- RECORDS PROVIDED:
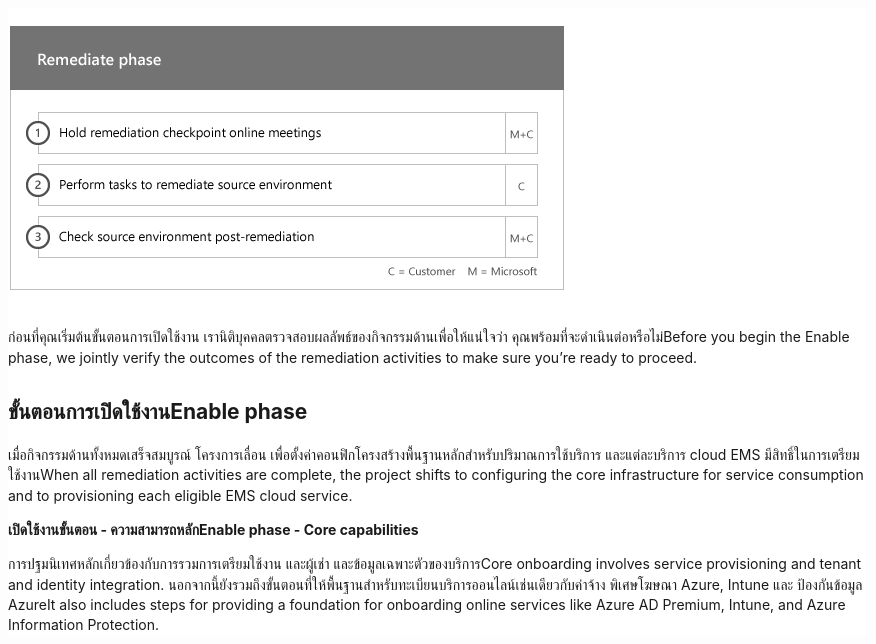![ทะเบียน remediate ขั้นตอน](./media/ft-remediate-phase.png)

<span data-ttu-id="2b2e9-140">ก่อนที่คุณเริ่มต้นขั้นตอนการเปิดใช้งาน เรานิติบุคคลตรวจสอบผลลัพธ์ของกิจกรรมด้านเพื่อให้แน่ใจว่า คุณพร้อมที่จะดำเนินต่อหรือไม่</span><span class="sxs-lookup"><span data-stu-id="2b2e9-140">Before you begin the Enable phase, we jointly verify the outcomes of the remediation activities to make sure you’re ready to proceed.</span></span>

## <a name="enable-phase"></a><span data-ttu-id="2b2e9-141">ขั้นตอนการเปิดใช้งาน</span><span class="sxs-lookup"><span data-stu-id="2b2e9-141">Enable phase</span></span>
<span data-ttu-id="2b2e9-142">เมื่อกิจกรรมด้านทั้งหมดเสร็จสมบูรณ์ โครงการเลื่อน เพื่อตั้งค่าคอนฟิกโครงสร้างพื้นฐานหลักสำหรับปริมาณการใช้บริการ และแต่ละบริการ cloud EMS มีสิทธิ์ในการเตรียมใช้งาน</span><span class="sxs-lookup"><span data-stu-id="2b2e9-142">When all remediation activities are complete, the project shifts to configuring the core infrastructure for service consumption and to provisioning each eligible EMS cloud service.</span></span>

<span data-ttu-id="2b2e9-143">**เปิดใช้งานขั้นตอน - ความสามารถหลัก**</span><span class="sxs-lookup"><span data-stu-id="2b2e9-143">**Enable phase - Core capabilities**</span></span>

<span data-ttu-id="2b2e9-144">การปฐมนิเทศหลักเกี่ยวข้องกับการรวมการเตรียมใช้งาน และผู้เช่า และข้อมูลเฉพาะตัวของบริการ</span><span class="sxs-lookup"><span data-stu-id="2b2e9-144">Core onboarding involves service provisioning and tenant and identity integration.</span></span> <span data-ttu-id="2b2e9-145">นอกจากนี้ยังรวมถึงขั้นตอนที่ให้พื้นฐานสำหรับทะเบียนบริการออนไลน์เช่นเดียวกับค่าจ้าง พิเศษโฆษณา Azure, Intune และ ป้องกันข้อมูล Azure</span><span class="sxs-lookup"><span data-stu-id="2b2e9-145">It also includes steps for providing a foundation for onboarding online services like Azure AD Premium, Intune, and Azure Information Protection.</span></span>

- TASK ITEM:
Because only the text is wanted, copy each record above precisely and omit its pictures.

- EXERCISE RESPONSE:
![ทะเบียน remediate ขั้นตอน](./media/ft-remediate-phase.png)

<span data-ttu-id="2b2e9-140">ก่อนที่คุณเริ่มต้นขั้นตอนการเปิดใช้งาน เรานิติบุคคลตรวจสอบผลลัพธ์ของกิจกรรมด้านเพื่อให้แน่ใจว่า คุณพร้อมที่จะดำเนินต่อหรือไม่</span><span class="sxs-lookup"><span data-stu-id="2b2e9-140">Before you begin the Enable phase, we jointly verify the outcomes of the remediation activities to make sure you’re ready to proceed.</span></span>

## <a name="enable-phase"></a><span data-ttu-id="2b2e9-141">ขั้นตอนการเปิดใช้งาน</span><span class="sxs-lookup"><span data-stu-id="2b2e9-141">Enable phase</span></span>
<span data-ttu-id="2b2e9-142">เมื่อกิจกรรมด้านทั้งหมดเสร็จสมบูรณ์ โครงการเลื่อน เพื่อตั้งค่าคอนฟิกโครงสร้างพื้นฐานหลักสำหรับปริมาณการใช้บริการ และแต่ละบริการ cloud EMS มีสิทธิ์ในการเตรียมใช้งาน</span><span class="sxs-lookup"><span data-stu-id="2b2e9-142">When all remediation activities are complete, the project shifts to configuring the core infrastructure for service consumption and to provisioning each eligible EMS cloud service.</span></span>

<span data-ttu-id="2b2e9-143">**เปิดใช้งานขั้นตอน - ความสามารถหลัก**</span><span class="sxs-lookup"><span data-stu-id="2b2e9-143">**Enable phase - Core capabilities**</span></span>

<span data-ttu-id="2b2e9-144">การปฐมนิเทศหลักเกี่ยวข้องกับการรวมการเตรียมใช้งาน และผู้เช่า และข้อมูลเฉพาะตัวของบริการ</span><span class="sxs-lookup"><span data-stu-id="2b2e9-144">Core onboarding involves service provisioning and tenant and identity integration.</span></span> <span data-ttu-id="2b2e9-145">นอกจากนี้ยังรวมถึงขั้นตอนที่ให้พื้นฐานสำหรับทะเบียนบริการออนไลน์เช่นเดียวกับค่าจ้าง พิเศษโฆษณา Azure, Intune และ ป้องกันข้อมูล Azure</span><span class="sxs-lookup"><span data-stu-id="2b2e9-145">It also includes steps for providing a foundation for onboarding online services like Azure AD Premium, Intune, and Azure Information Protection.</span></span>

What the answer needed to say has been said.